BACKGROUND: Minimizing Clostridioides difficile infections (CDI) is an important patient safety goal due to significant cost and disease burden with CDI causing 15,000 deaths annually in the United States. Diagnosis of CDI is complicated when DNA amplification assay will return positive for both colonization and active infection of C. difficile, so testing clinically symptomatic patients with at least 3 loose stools per day is paramount to obtaining accurate reporting rates and starting proper treatment for CDI. METHODS: Due to economic considerations, the study was a single-center retrospective review of inpatients ≥ 18 years old who had C. difficile tests ordered from November 2017 to February 2019. Baseline characteristics collected include age, sex, white blood cell (WBC) count, fever, past C. difficile infections, recent antibiotic use, recent laxative use, and tube feeding status.
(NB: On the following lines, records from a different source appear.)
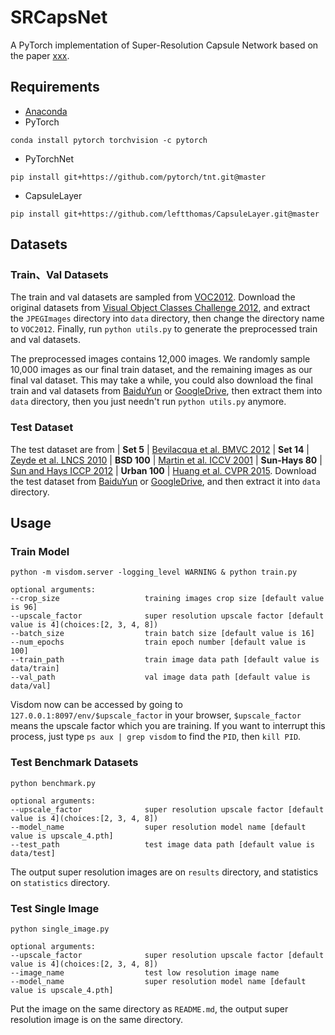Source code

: # SRCapsNet
A PyTorch implementation of Super-Resolution Capsule Network based on the paper [xxx](xxx).

## Requirements
- [Anaconda](https://www.anaconda.com/download/)
- PyTorch
```
conda install pytorch torchvision -c pytorch
```
- PyTorchNet
```
pip install git+https://github.com/pytorch/tnt.git@master
```
- CapsuleLayer
```
pip install git+https://github.com/leftthomas/CapsuleLayer.git@master
```

## Datasets

### Train、Val Datasets
The train and val datasets are sampled from [VOC2012](http://www.image-net.org/challenges/LSVRC/2012/).
Download the original datasets from [Visual Object Classes Challenge 2012](http://host.robots.ox.ac.uk/pascal/VOC/voc2012/index.html),
and extract the `JPEGImages` directory into `data` directory, then change the directory name to `VOC2012`. 
Finally, run `python utils.py` to generate the preprocessed train and val datasets. 

The preprocessed images contains 12,000 images. We randomly sample 10,000 images as our final train dataset, 
and the remaining images as our final val dataset. This may take a while, you could also download the final train and 
val datasets from [BaiduYun](https://pan.baidu.com/s/1S9w3FAbncE-OTQxnb5MtIg) or 
[GoogleDrive](https://drive.google.com/open?id=1jvls4Z0cj470HMUQcNi5rSC4NdggGqHP), then extract them into `data` 
directory, then you just needn't run `python utils.py` anymore.

### Test Dataset
The test dataset are from 
| **Set 5** |  [Bevilacqua et al. BMVC 2012](http://people.rennes.inria.fr/Aline.Roumy/results/SR_BMVC12.html)
| **Set 14** |  [Zeyde et al. LNCS 2010](https://sites.google.com/site/romanzeyde/research-interests)
| **BSD 100** | [Martin et al. ICCV 2001](https://www.eecs.berkeley.edu/Research/Projects/CS/vision/bsds/)
| **Sun-Hays 80** | [Sun and Hays ICCP 2012](http://cs.brown.edu/~lbsun/SRproj2012/SR_iccp2012.html)
| **Urban 100** | [Huang et al. CVPR 2015](https://sites.google.com/site/jbhuang0604/publications/struct_sr).
Download the test dataset from [BaiduYun](https://pan.baidu.com/s/1S9w3FAbncE-OTQxnb5MtIg) or 
[GoogleDrive](https://drive.google.com/open?id=1jvls4Z0cj470HMUQcNi5rSC4NdggGqHP), and then extract it into `data` directory.

## Usage

### Train Model
```
python -m visdom.server -logging_level WARNING & python train.py

optional arguments:
--crop_size                   training images crop size [default value is 96]
--upscale_factor              super resolution upscale factor [default value is 4](choices:[2, 3, 4, 8])
--batch_size                  train batch size [default value is 16]
--num_epochs                  train epoch number [default value is 100]
--train_path                  train image data path [default value is data/train]
--val_path                    val image data path [default value is data/val]
```
Visdom now can be accessed by going to `127.0.0.1:8097/env/$upscale_factor` in your browser, 
`$upscale_factor` means the upscale factor which you are training. If you want to interrupt 
this process, just type `ps aux | grep visdom` to find the `PID`, then `kill PID`.

### Test Benchmark Datasets
```
python benchmark.py

optional arguments:
--upscale_factor              super resolution upscale factor [default value is 4](choices:[2, 3, 4, 8])
--model_name                  super resolution model name [default value is upscale_4.pth]
--test_path                   test image data path [default value is data/test]
```
The output super resolution images are on `results` directory, and statistics on `statistics` directory.

### Test Single Image
```
python single_image.py

optional arguments:
--upscale_factor              super resolution upscale factor [default value is 4](choices:[2, 3, 4, 8])
--image_name                  test low resolution image name
--model_name                  super resolution model name [default value is upscale_4.pth]
```
Put the image on the same directory as `README.md`, the output super resolution image is on the same directory.
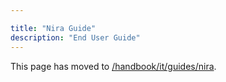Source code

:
 ```yaml
---

title: "Nira Guide"
description: "End User Guide"
---
```

<link rel="stylesheet" type="text/css" href="/stylesheets/biztech.css" />







This page has moved to [/handbook/it/guides/nira](/handbook/it/guides/nira).
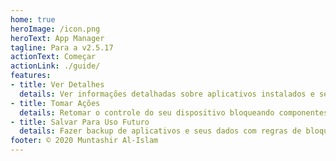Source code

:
 ```yaml
---
home: true
heroImage: /icon.png
heroText: App Manager
tagline: Para a v2.5.17
actionText: Começar
actionLink: ./guide/
features:
- title: Ver Detalhes
  details: Ver informações detalhadas sobre aplicativos instalados e seus diretórios de dados, informações do SDK, componentes, operações de aplicativo, permissões e informações de assinatura
- title: Tomar Ações
  details: Retomar o controle do seu dispositivo bloqueando componentes do aplicativo e revogando permissões
- title: Salvar Para Uso Futuro
  details: Fazer backup de aplicativos e seus dados com regras de bloqueio para restaurá-los após uma atualização do dispositivo ou do Sistema Operacional
footer: © 2020 Muntashir Al-Islam
---
```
Data were analyzed using descriptive statistics. The primary objective of this study was to look at the appropriateness of C. difficile tests pre and post-implementation of multidisciplinary review. Criteria for appropriateness of testing included 3 or more loose stools in addition to one additional factor including fever, elevated WBCs, immunocompromised status, or severe sepsis/septic shock. Secondary objectives include evaluating hospital-onset CDI rates and cost analysis. RESULTS: Baseline characteristics were similar between the two groups with the exception of statistically fewer patients with 3 or more liquid stools found in the post-implementation group (P = 0.0003). After implementation of a multidisciplinary review, the number of C. difficile tests ran significantly declined from 79% to 56% (P = 0.0001). The number of negative tests also were significantly reduced from 60% to 43% (P = 0.0001), with patients who had less than 3 stools per day being tested less frequently in the post-implementation group. Inappropriate test avoidance resulted in an annual savings of $1,550 in testing supplies alone, not including isolation or labor costs. There was no significant difference in hospital-onset CDI. CONCLUSION: Implementation of a multidisciplinary review of C. difficile testing avoids clinically inappropriate tests and results in cost savings with no effect on incidence of hospital-onset CDI. DISCLOSURES: All authors: No reported disclosures.